But there is something else. While I have grown weary of picking out all the ways that the films of the ‘80s transgress our social mores of 2020-2021 (“Problematic” is a word I am now ready to retire), I have to say, Purple Rain goes the extra mile! We have a scene where The Time’s Morris Day and his sidekick Jerome casually throw a hysterical woman in a dumpster. Her infraction? I guess she slept with Morris and wanted to see him again. It’s played up for laughs. Har har—welcome to 1984! Then there is the iconic “Waters of Lake Minnetonka” scene (NSFW!). Prince gets aspiring singer Apollonia to strip down and jump in freezing cold water (“purifying [herself] in the waters of Lake Minnetonka”) as a precondition to his helping her in her career. Then he informs her, with that self-assured Prince smirk, “That’s not Lake Minnetonka” and makes as if he is going to abandon her in the middle of nowhere. Only kidding! Later, he strikes her in the face in a pique of jealous rage. But, you know, it’s all okay. He’s got a good heart. We are tracking his family struggles, his valiant attempts to protect his mother, his creative insecurities. He has earned our goodwill and we’re going the distance with him. Meanwhile, what do we know about the Apollonia character? She is from New Orleans and she wants to make it big. And— well, that’s it. This is not her show. She is a foil for “the Kid’s” (Prince’s) character development. Also, she looks great.

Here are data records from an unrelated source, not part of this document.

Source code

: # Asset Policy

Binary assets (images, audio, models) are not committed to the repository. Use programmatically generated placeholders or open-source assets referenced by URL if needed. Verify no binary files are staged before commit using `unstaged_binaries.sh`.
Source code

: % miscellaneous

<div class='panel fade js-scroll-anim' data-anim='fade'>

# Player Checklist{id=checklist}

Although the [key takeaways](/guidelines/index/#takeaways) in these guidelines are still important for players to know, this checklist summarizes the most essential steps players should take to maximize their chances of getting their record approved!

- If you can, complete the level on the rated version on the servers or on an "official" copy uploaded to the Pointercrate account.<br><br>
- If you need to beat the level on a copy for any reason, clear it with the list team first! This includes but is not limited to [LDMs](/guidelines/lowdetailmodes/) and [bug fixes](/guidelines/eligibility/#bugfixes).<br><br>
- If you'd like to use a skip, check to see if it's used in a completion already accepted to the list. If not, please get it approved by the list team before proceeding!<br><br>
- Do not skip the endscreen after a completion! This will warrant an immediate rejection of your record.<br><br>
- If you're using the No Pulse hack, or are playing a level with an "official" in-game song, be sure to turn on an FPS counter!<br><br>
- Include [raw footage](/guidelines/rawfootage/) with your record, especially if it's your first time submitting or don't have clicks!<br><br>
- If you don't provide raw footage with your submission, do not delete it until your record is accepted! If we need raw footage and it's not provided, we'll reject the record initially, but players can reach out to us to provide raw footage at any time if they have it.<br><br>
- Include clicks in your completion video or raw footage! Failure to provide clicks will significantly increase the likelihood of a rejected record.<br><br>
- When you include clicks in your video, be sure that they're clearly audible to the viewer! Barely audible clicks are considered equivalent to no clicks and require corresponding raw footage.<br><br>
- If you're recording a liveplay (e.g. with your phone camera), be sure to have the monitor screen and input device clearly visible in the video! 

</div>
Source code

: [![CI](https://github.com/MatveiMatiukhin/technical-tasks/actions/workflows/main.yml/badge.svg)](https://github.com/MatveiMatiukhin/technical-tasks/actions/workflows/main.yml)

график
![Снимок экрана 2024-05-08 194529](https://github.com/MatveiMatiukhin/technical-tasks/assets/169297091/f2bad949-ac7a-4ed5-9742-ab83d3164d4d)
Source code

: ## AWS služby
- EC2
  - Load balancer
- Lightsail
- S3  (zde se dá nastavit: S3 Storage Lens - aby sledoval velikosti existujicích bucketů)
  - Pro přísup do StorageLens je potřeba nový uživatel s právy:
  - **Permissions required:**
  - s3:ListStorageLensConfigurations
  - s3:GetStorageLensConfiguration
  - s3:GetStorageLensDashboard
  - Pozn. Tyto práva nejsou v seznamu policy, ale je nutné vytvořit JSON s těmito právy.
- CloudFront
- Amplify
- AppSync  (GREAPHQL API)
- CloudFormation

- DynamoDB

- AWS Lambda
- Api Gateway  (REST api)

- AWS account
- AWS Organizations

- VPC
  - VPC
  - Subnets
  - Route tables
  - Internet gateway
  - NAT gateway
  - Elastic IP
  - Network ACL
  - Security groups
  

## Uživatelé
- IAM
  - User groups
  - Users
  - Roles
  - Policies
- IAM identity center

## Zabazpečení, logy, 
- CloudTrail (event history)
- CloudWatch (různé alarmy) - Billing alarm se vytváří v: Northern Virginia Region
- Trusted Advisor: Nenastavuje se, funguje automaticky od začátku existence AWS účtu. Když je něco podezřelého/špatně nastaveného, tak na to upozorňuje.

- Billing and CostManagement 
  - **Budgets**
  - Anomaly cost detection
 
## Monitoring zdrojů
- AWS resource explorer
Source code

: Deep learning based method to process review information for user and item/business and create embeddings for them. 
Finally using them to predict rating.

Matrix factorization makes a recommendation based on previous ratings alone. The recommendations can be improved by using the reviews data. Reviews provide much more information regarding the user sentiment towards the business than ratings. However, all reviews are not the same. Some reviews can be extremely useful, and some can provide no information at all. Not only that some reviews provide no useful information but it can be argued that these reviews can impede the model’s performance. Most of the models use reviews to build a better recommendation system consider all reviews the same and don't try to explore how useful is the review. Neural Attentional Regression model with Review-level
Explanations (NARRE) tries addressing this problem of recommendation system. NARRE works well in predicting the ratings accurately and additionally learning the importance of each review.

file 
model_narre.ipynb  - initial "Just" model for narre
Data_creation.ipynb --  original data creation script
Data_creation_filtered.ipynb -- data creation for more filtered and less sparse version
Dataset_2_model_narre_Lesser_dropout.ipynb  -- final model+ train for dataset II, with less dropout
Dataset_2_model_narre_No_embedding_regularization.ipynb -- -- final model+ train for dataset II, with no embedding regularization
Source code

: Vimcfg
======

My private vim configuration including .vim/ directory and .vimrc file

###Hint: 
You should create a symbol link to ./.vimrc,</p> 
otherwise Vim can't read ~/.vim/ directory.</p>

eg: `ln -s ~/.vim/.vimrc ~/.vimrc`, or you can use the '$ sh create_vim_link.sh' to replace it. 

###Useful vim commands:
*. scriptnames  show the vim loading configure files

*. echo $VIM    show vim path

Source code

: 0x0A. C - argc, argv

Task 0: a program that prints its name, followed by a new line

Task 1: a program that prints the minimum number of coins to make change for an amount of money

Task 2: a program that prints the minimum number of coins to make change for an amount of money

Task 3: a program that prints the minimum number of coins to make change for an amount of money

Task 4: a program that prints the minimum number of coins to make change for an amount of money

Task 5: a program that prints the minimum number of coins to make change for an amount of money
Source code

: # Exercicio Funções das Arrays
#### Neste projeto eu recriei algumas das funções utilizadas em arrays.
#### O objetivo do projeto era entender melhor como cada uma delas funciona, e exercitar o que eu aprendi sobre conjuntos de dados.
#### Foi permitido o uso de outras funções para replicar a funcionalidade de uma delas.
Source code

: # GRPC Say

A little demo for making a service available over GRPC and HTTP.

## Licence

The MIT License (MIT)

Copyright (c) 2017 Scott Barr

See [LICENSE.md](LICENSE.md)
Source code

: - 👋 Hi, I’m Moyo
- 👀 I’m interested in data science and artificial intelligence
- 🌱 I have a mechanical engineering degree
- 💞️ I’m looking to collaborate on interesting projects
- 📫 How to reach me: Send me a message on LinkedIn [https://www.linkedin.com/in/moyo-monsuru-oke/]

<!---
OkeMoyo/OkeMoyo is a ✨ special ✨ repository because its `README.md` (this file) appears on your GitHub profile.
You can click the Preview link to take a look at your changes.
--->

None of this is to say I’m down on Purple Rain. In fact I adore it. And if it makes sense in the context of the story for the Kid to strike Apollonia, then the creators of the movie should not hold back from that. But give her a story at least.
(Still, that dumpster scene… who greenlit that one?)
July 28, 1984 / February 2, 2021
On this date in 1984, I am back from Scotland and all I can think about is watching the Doctor Who story that Mom videotaped while I was away. This needs to happen immediately—as in, the moment I get in the door. Do I greet my sister and brother? Surely—but it’s probably a perfunctory greeting. I park myself in front of the TV and fire up the VCR. There is that strained and slightly brutal sound of the tape starting up—as if the machine is a little peeved at my calling on its services.
Awaiting me on the tape is Snakedance—actually filmed and broadcast in the UK in 1983, but not making its way to the U.S. until summer 1984. It’s a disappointment to me at the time—there is very little action, no alien invasions, no robots or guns. The “monster” is defeated not by force or some kind of clever contraption, but by meditation.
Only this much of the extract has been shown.